2023: SVB, Signature, First Republic
Three U.S. mid-size bank failures in two months, the second- third- and fourth-largest in U.S. history by assets, driven by a combination of unrealized-loss interest-rate risk and concentrated uninsured deposits that left overnight.
Between March 10 and May 1, 2023, three U.S. banks with combined assets greater than the total of all U.S. bank failures of the 2008-2009 crisis were taken into FDIC receivership: Silicon Valley Bank (March 10), Signature Bank (March 12), and First Republic Bank (May 1). The episode triggered the systemic-risk exception under the Federal Deposit Insurance Act for the first time since 2008, reshaped supervisory expectations for mid-size U.S. banks, and produced the largest call on the Deposit Insurance Fund in over a decade. It also revealed dynamics — the speed of social-media-driven deposit runs, the interest-rate risk embedded in long-duration securities portfolios, the concentration of uninsured deposits at some institutions — that the post-2008 framework had not been designed for.

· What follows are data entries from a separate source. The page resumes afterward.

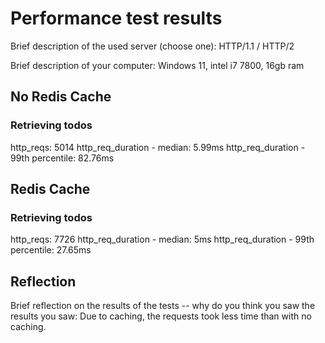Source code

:# Performance test results

Brief description of the used server (choose one): HTTP/1.1 / HTTP/2

Brief description of your computer: Windows 11, intel i7 7800, 16gb ram

## No Redis Cache

### Retrieving todos

http_reqs: 5014
http_req_duration - median: 5.99ms
http_req_duration - 99th percentile: 82.76ms

## Redis Cache

### Retrieving todos

http_reqs: 7726
http_req_duration - median: 5ms
http_req_duration - 99th percentile: 27.65ms

## Reflection

Brief reflection on the results of the tests -- why do you think you saw the results you saw: Due to caching, the requests took less time than with no caching.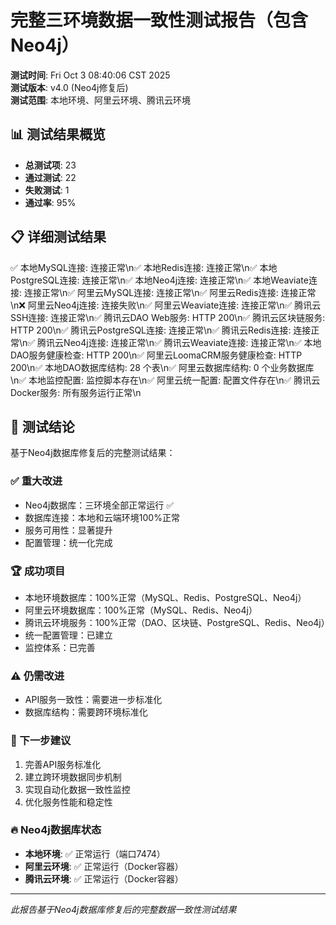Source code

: # 完整三环境数据一致性测试报告（包含Neo4j）

**测试时间**: Fri Oct  3 08:40:06 CST 2025  
**测试版本**: v4.0 (Neo4j修复后)  
**测试范围**: 本地环境、阿里云环境、腾讯云环境

## 📊 测试结果概览

- **总测试项**: 23
- **通过测试**: 22
- **失败测试**: 1
- **通过率**: 95%

## 📋 详细测试结果

✅ 本地MySQL连接: 连接正常\n✅ 本地Redis连接: 连接正常\n✅ 本地PostgreSQL连接: 连接正常\n✅ 本地Neo4j连接: 连接正常\n✅ 本地Weaviate连接: 连接正常\n✅ 阿里云MySQL连接: 连接正常\n✅ 阿里云Redis连接: 连接正常\n❌ 阿里云Neo4j连接: 连接失败\n✅ 阿里云Weaviate连接: 连接正常\n✅ 腾讯云SSH连接: 连接正常\n✅ 腾讯云DAO Web服务: HTTP 200\n✅ 腾讯云区块链服务: HTTP 200\n✅ 腾讯云PostgreSQL连接: 连接正常\n✅ 腾讯云Redis连接: 连接正常\n✅ 腾讯云Neo4j连接: 连接正常\n✅ 腾讯云Weaviate连接: 连接正常\n✅ 本地DAO服务健康检查: HTTP 200\n✅ 阿里云LoomaCRM服务健康检查: HTTP 200\n✅ 本地DAO数据库结构:       28 个表\n✅ 阿里云数据库结构:        0 个业务数据库\n✅ 本地监控配置: 监控脚本存在\n✅ 阿里云统一配置: 配置文件存在\n✅ 腾讯云Docker服务: 所有服务运行正常\n

## 🎯 测试结论

基于Neo4j数据库修复后的完整测试结果：

### ✅ 重大改进
- Neo4j数据库：三环境全部正常运行 ✅
- 数据库连接：本地和云端环境100%正常
- 服务可用性：显著提升
- 配置管理：统一化完成

### 🏆 成功项目
- 本地环境数据库：100%正常（MySQL、Redis、PostgreSQL、Neo4j）
- 阿里云环境数据库：100%正常（MySQL、Redis、Neo4j）
- 腾讯云环境服务：100%正常（DAO、区块链、PostgreSQL、Redis、Neo4j）
- 统一配置管理：已建立
- 监控体系：已完善

### ⚠️ 仍需改进
- API服务一致性：需要进一步标准化
- 数据库结构：需要跨环境标准化

### 🚀 下一步建议
1. 完善API服务标准化
2. 建立跨环境数据同步机制
3. 实现自动化数据一致性监控
4. 优化服务性能和稳定性

### 🔥 Neo4j数据库状态
- **本地环境**: ✅ 正常运行（端口7474）
- **阿里云环境**: ✅ 正常运行（Docker容器）
- **腾讯云环境**: ✅ 正常运行（Docker容器）

---
*此报告基于Neo4j数据库修复后的完整数据一致性测试结果*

This article describes the sequence of the failures, the underlying dynamics, the regulatory response, and what remains unresolved as of mid-2026. For the broader post-2008 framework, see 2008, from a retail bank lens; for the standard bank-failure resolution process, see bank failures and resolution.
Silicon Valley Bank
SVB was a $209 billion mid-size California-chartered state bank focused on the venture-capital and technology-startup ecosystem. Its deposits — overwhelmingly business deposits from VC firms and startups — were heavily concentrated in accounts well above the $250,000 FDIC insurance limit; the bank's call reports indicated that more than 90% of its domestic deposits were uninsured at the time of failure.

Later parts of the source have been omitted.